Мы не можем взяться за перечисление всех эстетических качеств войны или подробно показать все связи эстетических аспектов с другими мотивами войны, поскольку это означало бы разработку некоторых фундаментальных принципов эстетики. Однако мы можем начать с утверждения, что война в целом, как движение, в котором происходит полная организация социальных сил, уже демонстрирует признаки эстетического опыта и искусства. Как таковое объединение интересов в сильном и нестесненном движении, как скоординированное выражение глубоких желаний, как множественность действий при единстве цели, если можно так выразиться, война эстетична по форме, хотя упоминание таких весьма общих качеств не слишком приближает нас к характеристике объекта.

В своем значении трагедии война содержит и оказывает сильное эстетическое воздействие. Со всеми своими ужасами война завораживает разум. Как судьба, смерть, история, она внушает трепет и создает ощущение неизбежности событий и игры трансцендентных и неумолимых сил в человеческой жизни.

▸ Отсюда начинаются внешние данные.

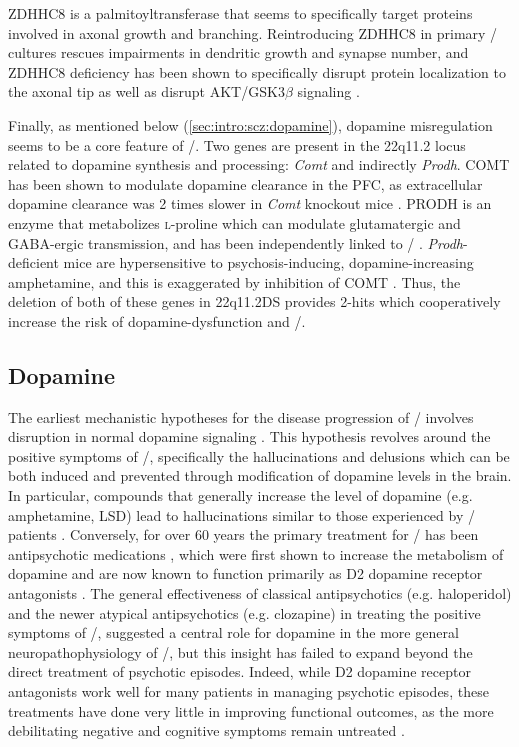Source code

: ZDHHC8 is a palmitoyltransferase that seems to specifically target proteins involved in axonal growth and branching.
Reintroducing ZDHHC8 in primary \df/ cultures rescues impairments in dendritic growth and synapse number, and ZDHHC8 deficiency has been shown to specifically disrupt protein localization to the axonal tip as well as disrupt AKT/GSK3$\beta$ signaling \citep{Mukai2008, Mukai2015}.

Finally, as mentioned below (\autoref{sec:intro:scz:dopamine}), dopamine misregulation seems to be a core feature of \scz/.
Two genes are present in the 22q11.2 locus related to dopamine synthesis and processing: \emph{Comt} and indirectly \emph{Prodh}.
COMT has been shown to modulate dopamine clearance in the \ac{PFC}, as extracellular dopamine clearance was 2 times slower in \emph{Comt} knockout mice \citep{Kaenmaki2010}.
PRODH is an enzyme that metabolizes \textsc{l}-proline which can modulate glutamatergic and GABA-ergic transmission, and has been independently linked to \scz/ \citep{Liu2002}.
\emph{Prodh}-deficient mice are hypersensitive to psychosis-inducing, dopamine-increasing amphetamine, and this is exaggerated by inhibition of COMT \citep{Paterlini2005}. 
Thus, the deletion of both of these genes in 22q11.2DS provides 2-hits which cooperatively increase the risk of dopamine-dysfunction and \scz/.

\subsection{Dopamine}
\label{sec:intro:scz:dopamine}
The earliest mechanistic hypotheses for the disease progression of \scz/ involves disruption in normal dopamine signaling \citep{Matthysse1973}.
This hypothesis revolves around the positive symptoms of \scz/, specifically the hallucinations and delusions which can be both induced and prevented through modification of dopamine levels in the brain.
In particular, compounds that generally increase the level of dopamine (e.g. amphetamine, LSD) lead to hallucinations similar to those experienced by \scz/ patients \citep{Angrist1994, Lieberman1987}.
Conversely, for over 60 years the primary treatment for \scz/ has been antipsychotic medications \citep{Delay1952}, which were first shown to increase the metabolism of dopamine \citep{Carlsson1963} and are now known to function primarily as D2 dopamine receptor antagonists \citep{XXXXX}.
The general effectiveness of classical antipsychotics (e.g. haloperidol) and the newer atypical antipsychotics (e.g. clozapine) in treating the positive symptoms of \scz/, suggested a central role for dopamine in the more general neuropathophysiology of \scz/, but this insight has failed to expand beyond the direct treatment of psychotic episodes.
Indeed, while D2 dopamine receptor antagonists work well for many patients in managing psychotic episodes, these treatments have done very little in improving functional outcomes, as the more debilitating negative and cognitive symptoms remain untreated \citep{Insel2010a}.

Когда под каким-либо влиянием эти чувства проявляются как принятие и воля к злу, мы получаем трагическое движение, подобное тому, что мы находим в искусстве. Мотив смерти в войне является центром множества состояний, которые экстатичны и обладают эстетическим качеством. Религия доблести, страсть, пробуждаемая отказом от себя ради судьбы, абсолютная преданность служению — все это эстетично по форме как переживание, чем бы они ни были еще. Связь этих мотивов с любовью и репродуктивными импульсами часто отмечалась. Преданность и смерть кажутся прекрасными; их изображение в искусстве отчасти является признанием этого факта, отчасти — попыткой преобразовать их в формы эстетического. Искусство воспевает, но также и создает эту роскошь чувств, и война также в своем собственном драматическом движении преображает уродливые и обыденные факты жизни, включая их в экстатические состояния и окружая их славой.

Идеал прославленной смерти играет большую роль в духе войны. На войне страх смерти не только в значительной степени подавляется, но возникает стремление испытать судьбу, а также пережить саму смерть, и это желание может стать экстатическим. Здесь мы видим в действии одну из важнейших функций эстетического, которая заключается в том, чтобы вести драму воли, в которой нечто само по себе болезненное становится приятным и желанным. Желание войны — это в некоторой степени желание смерти, стремление к своего рода эвтаназии, при которой индивид умирает, но в некотором смысле живет — живет, прославленный в смерти, а также в продолжении жизни группы и страны, в которую он был поглощен. Конечно, именно связь с ней делает необходимым, чтобы война взывала к искусству и принимала эстетическую форму, и без помощи эстетического война не смогла бы поддерживать себя в мире. Как простое исполнение долга война не смогла бы выжить. Силой своего эстетического воздействия война должна контролировать и преодолевать инстинкт самосохранения.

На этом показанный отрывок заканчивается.